The Decision Tree gave impossible result

MarkusW
MarkusW New Altair Community Member
edited November 5 in Community Q&A



I just trained a machine using a Decision Tree, that reached an F-score of 99,7%.
Which sounds good until you hear, that naive bayes only got 66,4%
the highest score on that dataset I found was 98,2% using deep learning
The highest CREDIBLE score I found on that dataset was 78,5%

The design is based off of this video:


All I did was replace the Naive Bayes operator in the Crossvalidation with the Decision Tree operator.
Even with 10-fold Crossvalidation I should still not get much more than 70%...

The immediate cause of the high score is, that for some reason there is a strong correlations between the label and the id, however I do not know how to limit which collumns the algorithm uses.
The question is, what did I do wrong? How do I make it right?

Best Answer

  • MartinLiebig
    MartinLiebig
    Altair Employee
    Answer ✓
    often its just because the two sets for the two classes got append. So the first half of the data set is true, the second half is false?

    Otherwise: Often ids correlate with dates, which correlate with the label.

    What you want to do is either use Select Attributes and remove the id or set role and set the role of id to id.

    Best,
    Martin

Answers

  • MartinLiebig
    MartinLiebig
    Altair Employee
    Did you look at the tree? What is it doing?

    BR,
    Martin
  • MarkusW
    MarkusW New Altair Community Member
    I probably should have, before starting it up with random forest, to see if the problem persists...
  • BalazsBarany
    BalazsBarany New Altair Community Member
    Hi,

    look at the decision tree. Maybe you left an attribute in the data that correlates so strongly with the label, but wouldn't be available for future data.

    Is the tree complex? Are the decisions obvious? 

    You can put breakpoints on various parts of the process (I'd try with the Decision Tree and Performance) to look at the different validation steps. 

    Regards,
    Balázs
  • MarkusW
    MarkusW New Altair Community Member
    I can say with certainty, that the only thing, that correlates remotly as strong with the correct label, is the label itself.
    I believe, that if I had made the mistake, that the programm was using the label column to predict the label column, it would have resulted in Naive Bayes also having an incredibly high F-score.
    the Decision Tree had very few settings I could actually change. My best guess is, that I should have either used a "different" Decision tree operator, if there are multiple, or that somehow the 10-fold crossvalidation doesn't work the same way, depending on learning algorithm and I should have changed settings there.
  • BalazsBarany
    BalazsBarany New Altair Community Member
    Hi!

    If this happens again, look at the stepwise execution results. If you get a very simple tree, or unbelievable performance results in different executions, the breakpoints help you identify the problem.

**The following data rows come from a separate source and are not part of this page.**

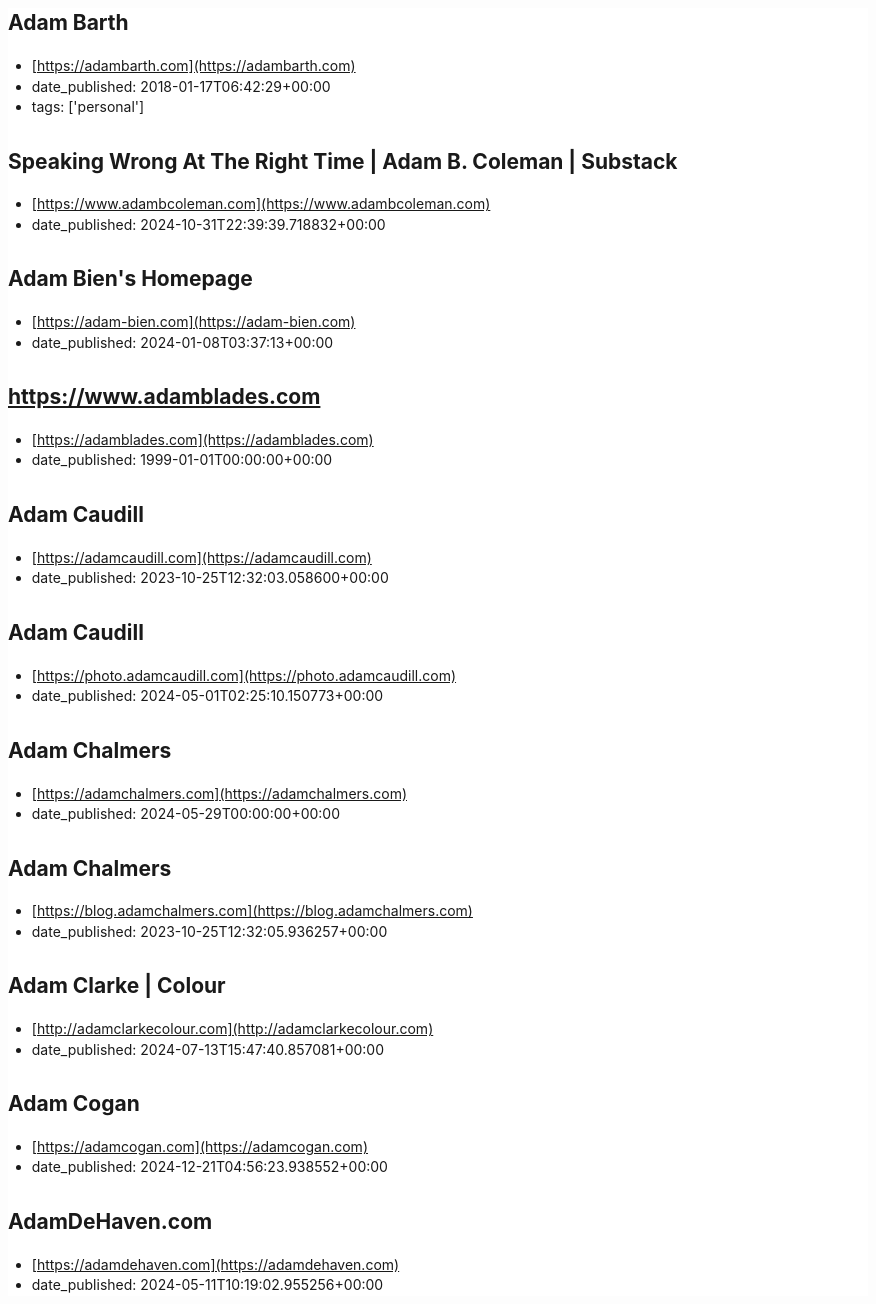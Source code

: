  ## Adam Barth
 - [https://adambarth.com](https://adambarth.com)
 - date_published: 2018-01-17T06:42:29+00:00
 - tags: ['personal']

 ## Speaking Wrong At The Right Time | Adam B. Coleman | Substack
 - [https://www.adambcoleman.com](https://www.adambcoleman.com)
 - date_published: 2024-10-31T22:39:39.718832+00:00

 ## Adam Bien's Homepage
 - [https://adam-bien.com](https://adam-bien.com)
 - date_published: 2024-01-08T03:37:13+00:00

 ## https://www.adamblades.com
 - [https://adamblades.com](https://adamblades.com)
 - date_published: 1999-01-01T00:00:00+00:00

 ## Adam Caudill
 - [https://adamcaudill.com](https://adamcaudill.com)
 - date_published: 2023-10-25T12:32:03.058600+00:00

 ## Adam Caudill
 - [https://photo.adamcaudill.com](https://photo.adamcaudill.com)
 - date_published: 2024-05-01T02:25:10.150773+00:00

 ## Adam Chalmers
 - [https://adamchalmers.com](https://adamchalmers.com)
 - date_published: 2024-05-29T00:00:00+00:00

 ## Adam Chalmers
 - [https://blog.adamchalmers.com](https://blog.adamchalmers.com)
 - date_published: 2023-10-25T12:32:05.936257+00:00

 ## Adam Clarke | Colour
 - [http://adamclarkecolour.com](http://adamclarkecolour.com)
 - date_published: 2024-07-13T15:47:40.857081+00:00

 ## Adam Cogan
 - [https://adamcogan.com](https://adamcogan.com)
 - date_published: 2024-12-21T04:56:23.938552+00:00

 ## AdamDeHaven.com
 - [https://adamdehaven.com](https://adamdehaven.com)
 - date_published: 2024-05-11T10:19:02.955256+00:00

    Sometimes multiple attributes together correlate with the result but not individually. Decision Tree might be better at catching some of these situations.

    Regards,
    Balázs
  • MarkusW
    MarkusW New Altair Community Member
    Ok, despite the correlation not being supposed to be nearly that strong, it's still unwanted, that most of the factors in the tree appear to be the id of the dataset.
    My guess is, that if I forbid it from doing that, I'd get much better results.
    I assume I do that with the "Set Role" operator, but I don't know how.
  • MartinLiebig
    MartinLiebig
    Altair Employee
    I believe, that if I had made the mistake, that the programm was using the label column to predict the label column, it would have resulted in Naive Bayes also having an incredibly high F-score.


    Thats not true. Especially a NB algorithm can be confused very quickly by the other 'noise' attributes. This is not true for a Decision Tree.


  • MarkusW
    MarkusW New Altair Community Member
    Yes, apparently there is a weirdly strong correlation between "ID" (basically just the line number) and the label. I just need to find out, how to exclude this from the columns, that the algorithm is allowed to use.
    Help is welcome.
  • MartinLiebig
    MartinLiebig
    Altair Employee
    Answer ✓
    often its just because the two sets for the two classes got append. So the first half of the data set is true, the second half is false?

    Otherwise: Often ids correlate with dates, which correlate with the label.

    What you want to do is either use Select Attributes and remove the id or set role and set the role of id to id.

    Best,
    Martin
  • BalazsBarany
    BalazsBarany New Altair Community Member
    You can set the role of this column to "id" using Set Role. If you already have an attribute with the role id, just enter a second name (e. g. ItemID). Everything marked with a special role, custom or built-in, is excluded from modeling.